Key West The Newspaper - April 19, 2002

U.S. Army Sprayed Key West With Biological Agent In 1953

SECRET EXPERIMENTS WERE NOT REVEALED UNTIL ARMY OFFICIALS WERE FORCED TO TESTIFY BEFORE SENATE COMMITTEE IN 1977

EDITOR'S NOTE; Last Friday, Key West The Newspaper was first to tell you about the U.S. Army's plans to spray simulated chemical-biological material over the water near the Keys to determine the capability of radar to detect such "attacks". Those tests, involving materials such as powdered egg whites and clay dust, began last Monday. They are safe for humans and the environment, Army officials say.

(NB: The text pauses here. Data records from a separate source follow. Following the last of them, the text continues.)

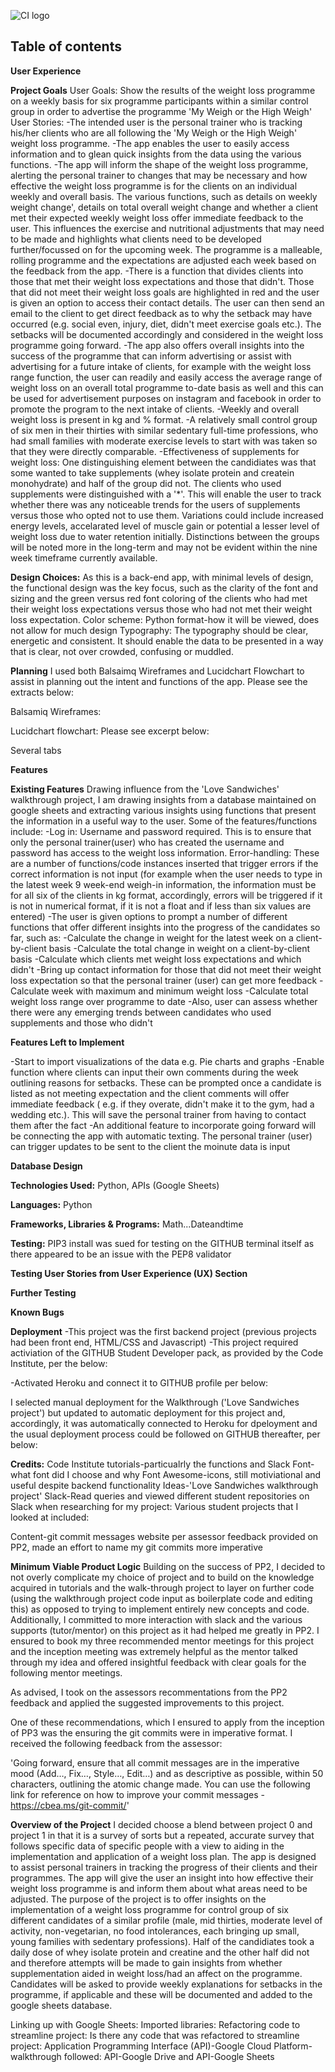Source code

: ![CI logo](https://codeinstitute.s3.amazonaws.com/fullstack/ci_logo_small.png)


<h2><b>Table of contents</b></h2>

<b>User Experience</b>

<b>Project Goals</b>
User Goals: Show the results of the weight loss programme on a weekly basis for six programme participants within a similar control group in order to advertise the programme 'My Weigh or the High Weigh'
User Stories:
-The intended user is the personal trainer who is tracking his/her clients who are all following the 'My Weigh or the High Weigh' weight loss programme.
-The app enables the user to easily access information and to glean quick insights from the data using the various functions.
-The app will inform the shape of the weight loss programme, alerting the personal trainer to changes that may be necessary and how effective the weight loss programme is for the clients on an individual weekly and overall basis. The various functions, such as details on weekly weight change', details on total overall weight change and whether a client met their expected weekly weight loss offer immediate feedback to the user. This influences the exercise and nutritional adjustments that may need to be made and highlights what clients need to be developed further/focussed on for the upcoming week. The programme is a malleable, rolling programme and the expectations are adjusted each week based on the feedback from the app.
-There is a function that divides clients into those that met their weight loss expectations and those that didn't. Those that did not meet their weight loss goals are highlighted in red and the user is given an option to access their contact details. The user can then send an email to the client to get direct feedback as to why the setback may have occurred (e.g. social even, injury, diet, didn't meet exercise goals etc.). The setbacks will be documented accordingly and considered in the weight loss programme going forward.
-The app also offers overall insights into the success of the programme that can inform advertising or assist with advertising for a future intake of clients, for example with the weight loss range function, the user can readily and easily access the average range of weight loss on an overall total programme to-date basis as well and this can be used for advertisement purposes on instagram and facebook in order to promote the program to the next intake of clients.
-Weekly and overall weight loss is present in kg and % format.
-A relatively small control group of six men in their thirties with similar sedentary full-time professions, who had small families with moderate exercise levels to start with was taken so that they were directly comparable.
-Effectiveness of supplements for weight loss: One distinguishing element between the candidiates was that some wanted to take supplements (whey isolate protein and createin monohydrate) and half of the group did not. The clients who used supplements were distinguished with a '*'. This will enable the user to track whether there was any noticeable trends for the users of supplements versus those who opted not to use them. Variations could include increased energy levels, accelarated level of muscle gain or potential a lesser level of weight loss due to water retention initially. Distinctions between the groups will be noted more in the long-term and may not be evident within the nine week timeframe currently available.


<b>Design Choices:</b>
As this is a back-end app, with minimal levels of design, the functional design was the key focus, such as the clarity of the font and sizing and the green versus red font coloring of the clients who had met their weight loss expectations versus those who had not met their weight loss expectation.
Color scheme: Python format-how it will be viewed, does not allow for much design
Typography: The typography should be clear, energetic and consistent. It should enable the data to be presented in a way that is clear, not over crowded, confusing or muddled.

<b>Planning</b>
I used both Balsaimq Wireframes and Lucidchart Flowchart to assist in planning out the intent and functions of the app. Please see the extracts below:

Balsamiq Wireframes:

Lucidchart flowchart:
Please see excerpt below:

Several tabs

<b>Features</b>

<b>Existing Features</b>
Drawing influence from the 'Love Sandwiches' walkthrough project, I am drawing insights from a database maintained on google sheets and extracting various insights using functions that present the information in a useful way to the user.
Some of the features/functions include:
-Log in: Username and password required. This is to ensure that only the personal trainer(user) who has created the username and password has access to the  weight loss information.
Error-handling: These are a number of functions/code instances inserted that trigger errors if the correct information is not input (for example when the user needs to type in the latest week 9 week-end weigh-in information, the information must be for all six of the clients in kg format, accordingly, errors will be triggered if it is not in numerical format, if it is not a float and if less than six values are entered)
-The user is given options to prompt a number of different functions that offer different insights into the progress of the candidates so far, such as:
-Calculate the change in weight for the latest week on a client-by-client basis
-Calculate the total change in weight on a client-by-client basis
-Calculate which clients met weight loss expectations and which didn't
-Bring up contact information for those that did not meet their weight loss expectation so that the personal trainer (user) can get more feedback
-Calculate week with maximum and minimum weight loss
-Calculate total weight loss range over programme to date
-Also, user can assess whether there were any emerging trends between candidates who used supplements and those who didn't

<b>Features Left to Implement</b>

-Start to import visualizations of the data e.g. Pie charts and graphs
-Enable function where clients can input their own comments during the week outlining reasons for setbacks. These can be prompted once a candidate is listed as not meeting expectation and the client comments will offer immediate feedback ( e.g. if they overate, didn't make it to the gym, had a wedding etc.). This will save the personal trainer from having to contact them after the fact
-An additional feature to incorporate going forward will be connecting the app with automatic texting. The personal trainer (user) can trigger updates to be sent to the client the moinute data is input

<b>Database Design</b>

<b>Technologies Used:</b> Python, APIs (Google Sheets)

<b>Languages:</b> Python

<b>Frameworks, Libraries & Programs:</b> Math...Dateandtime

<b>Testing:</b> PIP3 install was sued for testing on the GITHUB terminal itself as there appeared to be an issue with the PEP8 validator

<b>Testing User Stories from User Experience (UX) Section</b>

<b>Further Testing</b>

<b>Known Bugs</b>

<b>Deployment</b> 
-This project was the first backend project (previous projects had been front end, HTML/CSS and Javascript)
-This project required activiation of the GITHUB Student Developer pack, as provided by the Code Institute, per the below:


-Activated Heroku and connect it to GITHUB profile per below:

I selected manual deployment for the Walkthrough ('Love Sandwiches project') but updated to automatic deployment for this project and, accordingly, it was automatically connected to Heroku for dpeloyment and the usual deployment process could be followed on GITHUB thereafter, per below:



<b>Credits:</b>
Code Institute tutorials-particualrly the functions and Slack
Font-what font did I choose and why
Font Awesome-icons, still motiviational and useful despite backend functionality
Ideas-'Love Sandwiches walkthrough project'
Slack-Read queries and viewed different student repositories on Slack when researching for my project:
Various student projects that I looked at included:

Content-git commit messages website per assessor feedback provided on PP2, made an effort to name my git commits more imperative

<b>Minimum Viable Product Logic</b>
Building on the success of PP2, I decided to not overly complicate my choice of project and to build on the knowledge acquired in tutorials and the walk-through project to layer on further code (using the walkthrough project code input as boilerplate code and editing this) as opposed to trying to implement entirely new concepts and code. 
 Additionally, I committed to more interaction with slack and the various supports (tutor/mentor) on this project as it had helped me greatly in PP2. I ensured to book my three recommended mentor meetings for this project and the inception meeting was extremely helpful as the mentor talked through my idea and offered insightful feedback with clear goals for the following mentor meetings.

As advised, I took on the assessors recommentations from the PP2 feedback and applied the suggested improvements to this project.

One of these recommendations, which I ensured to apply from the inception of PP3 was the ensuring the git commits were in imperative format. I received the following feedback from the assessor:

   'Going forward, ensure that all commit messages are in the imperative mood (Add…, Fix…, Style…, Edit…) and as descriptive as possible, within 50 characters, outlining the atomic change made. You can use the following link for reference on how to improve your commit messages - https://cbea.ms/git-commit/'

<b>Overview of the Project</b>
I decided choose a blend between project 0 and project 1 in that it is a survey of sorts but a repeated, accurate survey that follows specific data of specific people with a view to aiding in the implementation and application of a weight loss plan. The app is designed to assist personal trainers in tracking the progress of their clients and their programmes. The app will give the user an insight into how effective their weight loss programme is and inform them about what areas need to be adjusted. The purpose of the project is to offer insights on the implementation of a weight loss programme for control group of six different candidates of a similar profile (male, mid thirties, moderate level of activity, non-vegetarian, no food intolerances, each bringing up small, young families with sedentary professions). Half of the candidiates took a daily dose of whey isolate protein and creatine and the other half did not and therefore attempts will be made to gain insights from whether supplementation aided in weight loss/had an affect on the programme. Candidates will be asked to provide weekly explanations for setbacks in the programme, if applicable and these will be documented and added to the google sheets database.

Linking up with Google Sheets:
Imported libraries:
Refactoring code to streamline project: Is there any code that was refactored to streamline project:
Application Programming Interface (API)-Google Cloud Platform-walkthrough followed:
API-Google Drive and API-Google Sheets




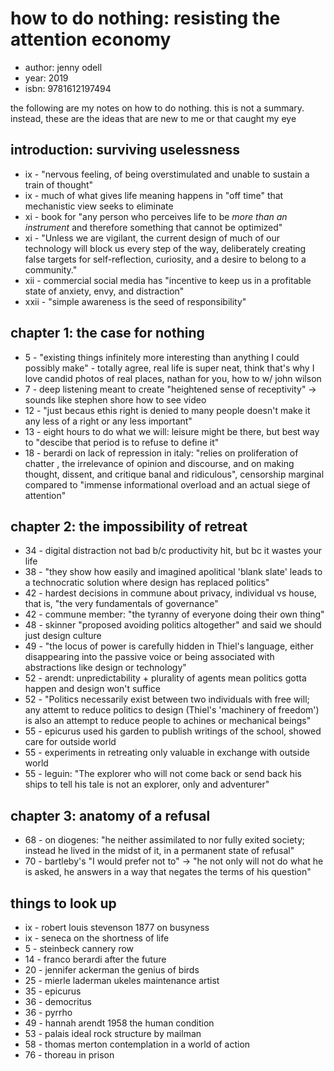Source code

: # how to do nothing: resisting the attention economy

- author: jenny odell
- year: 2019
- isbn: 9781612197494

the following are my notes on how to do nothing. this is not a summary. instead,
these are the ideas that are new to me or that caught my eye

## introduction: surviving uselessness
- ix - "nervous feeling, of being overstimulated and unable to sustain a train
    of thought"
- ix - much of what gives life meaning happens in "off time" that mechanistic
    view seeks to eliminate
- xi - book for "any person who perceives life to be *more than an instrument*
    and therefore something that cannot be optimized"
- xi - "Unless we are vigilant, the current design of much of our technology
    will block us every step of the way, deliberately creating false targets for
    self-reflection, curiosity, and a desire to belong to a community."
- xii - commercial social media has "incentive to keep us in a profitable state
    of anxiety, envy, and distraction"
- xxii - "simple awareness is the seed of responsibility"

## chapter 1: the case for nothing
- 5 - "existing things infinitely more interesting than anything I could
    possibly make" - totally agree, real life is super neat, think that's why I
    love candid photos of real places, nathan for you, how to w/ john wilson
- 7 - deep listening meant to create "heightened sense of receptivity" -> sounds
    like stephen shore how to see video
- 12 - "just becaus ethis right is denied to many people doesn't make it any
    less of a right or any less important"
- 13 - eight hours to do what we will: leisure might be there, but best way to
    "descibe that period is to refuse to define it"
- 18 - berardi on lack of repression in italy: "relies on proliferation of
    chatter , the irrelevance of opinion and discourse, and on making thought,
    dissent, and critique banal and ridiculous", censorship marginal compared to
    "immense informational overload and an actual siege of attention"

## chapter 2: the impossibility of retreat
- 34 - digital distraction not bad b/c productivity hit, but bc it wastes your
    life
- 38 - "they show how easily and imagined apolitical 'blank slate' leads to a
    technocratic solution where design has replaced politics"
- 42 - hardest decisions in commune about privacy, individual vs house, that is,
    "the very fundamentals of governance"
- 42 - commune member: "the tyranny of everyone doing their own thing"
- 48 - skinner "proposed avoiding politics altogether" and said we should just
    design culture
- 49 - "the locus of power is carefully hidden in Thiel's language, either
    disappearing into the passive voice or being associated with abstractions
    like design or technology"
- 52 - arendt: unpredictability + plurality of agents mean politics gotta happen
    and design won't suffice
- 52 - "Politics necessarily exist between two individuals with free will; any
    attemt to reduce politics to design (Thiel's 'machinery of freedom') is also
    an attempt to reduce people to achines or mechanical beings"
- 55 - epicurus used his garden to publish writings of the school, showed care
    for outside world
- 55 - experiments in retreating only valuable in exchange with outside world
- 55 - leguin: "The explorer who will not come back or send back his ships to
    tell his tale is not an explorer, only and adventurer"

## chapter 3: anatomy of a refusal
- 68 - on diogenes: "he neither assimilated to nor fully exited society; instead
    he lived in the midst of it, in a permanent state of refusal"
- 70 - bartleby's "I would prefer not to" -> "he not only will not do what he is
    asked, he answers in a way that negates the terms of his question"


## things to look up
- ix - robert louis stevenson 1877 on busyness
- ix - seneca on the shortness of life
- 5 - steinbeck cannery row
- 14 - franco berardi after the future
- 20 - jennifer ackerman the genius of birds
- 25 - mierle laderman ukeles maintenance artist
- 35 - epicurus
- 36 - democritus
- 36 - pyrrho
- 49 - hannah arendt 1958 the human condition
- 53 - palais ideal rock structure by mailman
- 58 - thomas merton contemplation in a world of action
- 76 - thoreau in prison
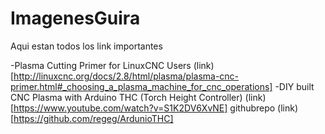 # ImagenesGuira
Aqui estan todos los link importantes

-Plasma Cutting Primer for LinuxCNC Users (link)[http://linuxcnc.org/docs/2.8/html/plasma/plasma-cnc-primer.html#_choosing_a_plasma_machine_for_cnc_operations]
-DIY built CNC Plasma with Arduino THC (Torch Height Controller) (link)[https://www.youtube.com/watch?v=S1K2DV6XvNE] githubrepo (link)[https://github.com/regeg/ArdunioTHC]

The Army has been criticized for conducting similar experiments in the Keys and elsewhere in the 1950s and '60s— but neglecting to go public with information about those tests. We told you about that last November. Here's a re-trun of a story published here on November 2, 2001.

KWTN Team Report

With many here fearful of anthrax in the mail and the possibility of other chemical and biological threats, Key Westers may be shocked to learn that, in the 1950s and 60s, Key West was one of a number of sites used by the U.S. government for simulated attacks using real biological agents.

In 1977, during hearings before a Senate subcommittee on health, U.S. Army officials testified that they conducted 239 open-air tests of biological agents in a number of locations, including San Francisco, New York, Washington, D.C., Panama City, Florida— and Key West. These experiments were conducted between 1949 and 1969, when President Richard Nixon ordered the Pentagon's biological weapons destroyed.

The name of the report that compiled after those Senate hearings was, "Biological Testing Involving Human Subjects by the Department of Defense." In that report, Key West was listed as just the site of at least one open-air experiment in 1953 involving Serratia marcessens. This substance causes pneumonia.

The "attack" on Key West was mentioned in an article in the Wall Street Journal on October 22, 2001. According to that article, no known illnesses resulted from the 1953 incident.

But according to a Key West Citizen news article, published during the 1977 hearings, there may have been "a tenfold increase in pneumonia cases as well as a sevenfold increase in deaths in the Key West area in the year after the Army's tests." Historian Tom Hambright found that clipping for KWTN in his files at the Monroe County Library.

The Army kept the biological warfare tests secret until word leaked out to the press in the 1970s. Residents who lived here in 1953 were not aware that they were beign used as subjects in a biological experiment.

According to the WSJ, several medical experts have since clarified that an untold number of people may have gotten sick as a result of the germ tests. But the Army justified its experiments, citing World War II concerns that U.S. cities might come under biological attacks. To prepare a response, Army officials said they had to test microbes on populated areas to learn how bacteria disperse.